**EXERCISE PROMPT**
Word for word, restate every line from the one with "とてやかてすのこよりわたり給ふくらふなりたるほとなれとにひいろのみすに" through the end of the records below, both included, and add nothing.

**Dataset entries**
• • • • • • •
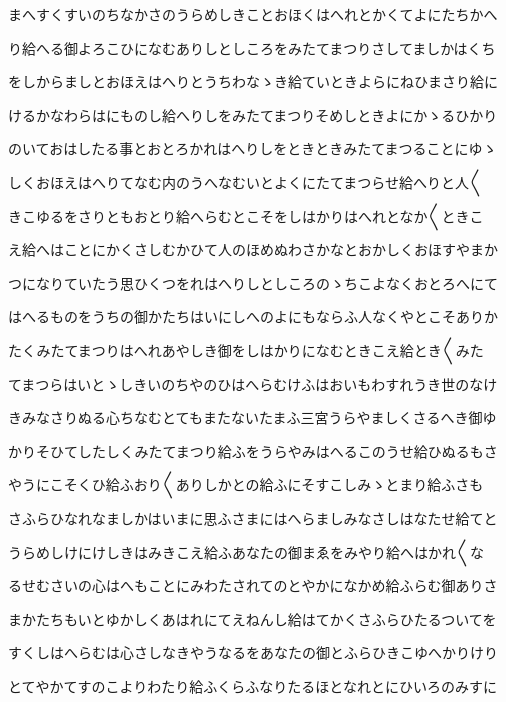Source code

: \documentclass[a4paper,11pt,landscape]{ltjtarticle}
\begin{document}
\par\medskip
まへすくすいのちなかさのうらめしきことおほくはへれとかくてよにたちかへ
\par\medskip
り給へる御よろこひになむありしとしころをみたてまつりさしてましかはくち
\par\medskip
をしからましとおほえはへりとうちわなゝき給ていときよらにねひまさり給に
\par\medskip
けるかなわらはにものし給へりしをみたてまつりそめしときよにかゝるひかり
\par\medskip
のいておはしたる事とおとろかれはへりしをときときみたてまつることにゆゝ
\par\medskip
しくおほえはへりてなむ内のうへなむいとよくにたてまつらせ給へりと人〱
\par\medskip
きこゆるをさりともおとり給へらむとこそをしはかりはへれとなか〱ときこ
\par\medskip
え給へはことにかくさしむかひて人のほめぬわさかなとおかしくおほすやまか
\par\medskip
つになりていたう思ひくつをれはへりしとしころのゝちこよなくおとろへにて
\par\medskip
はへるものをうちの御かたちはいにしへのよにもならふ人なくやとこそありか
\par\medskip
たくみたてまつりはへれあやしき御をしはかりになむときこえ給とき〱みた
\par\medskip
てまつらはいとゝしきいのちやのひはへらむけふはおいもわすれうき世のなけ
\par\medskip
きみなさりぬる心ちなむとてもまたないたまふ三宮うらやましくさるへき御ゆ
\par\medskip
かりそひてしたしくみたてまつり給ふをうらやみはへるこのうせ給ひぬるもさ
\par\medskip
やうにこそくひ給ふおり〱ありしかとの給ふにそすこしみゝとまり給ふさも
\par\medskip
さふらひなれなましかはいまに思ふさまにはへらましみなさしはなたせ給てと
\par\medskip
うらめしけにけしきはみきこえ給ふあなたの御まゑをみやり給へはかれ〱な
\par\medskip
るせむさいの心はへもことにみわたされてのとやかになかめ給ふらむ御ありさ
\par\medskip
まかたちもいとゆかしくあはれにてえねんし給はてかくさふらひたるついてを
\par\medskip
すくしはへらむは心さしなきやうなるをあなたの御とふらひきこゆへかりけり
\par\medskip
とてやかてすのこよりわたり給ふくらふなりたるほとなれとにひいろのみすに
\par\medskip
\end{document}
• • • • • • •
**WRITTEN SOLUTION**
とてやかてすのこよりわたり給ふくらふなりたるほとなれとにひいろのみすに
\par\medskip
\end{document}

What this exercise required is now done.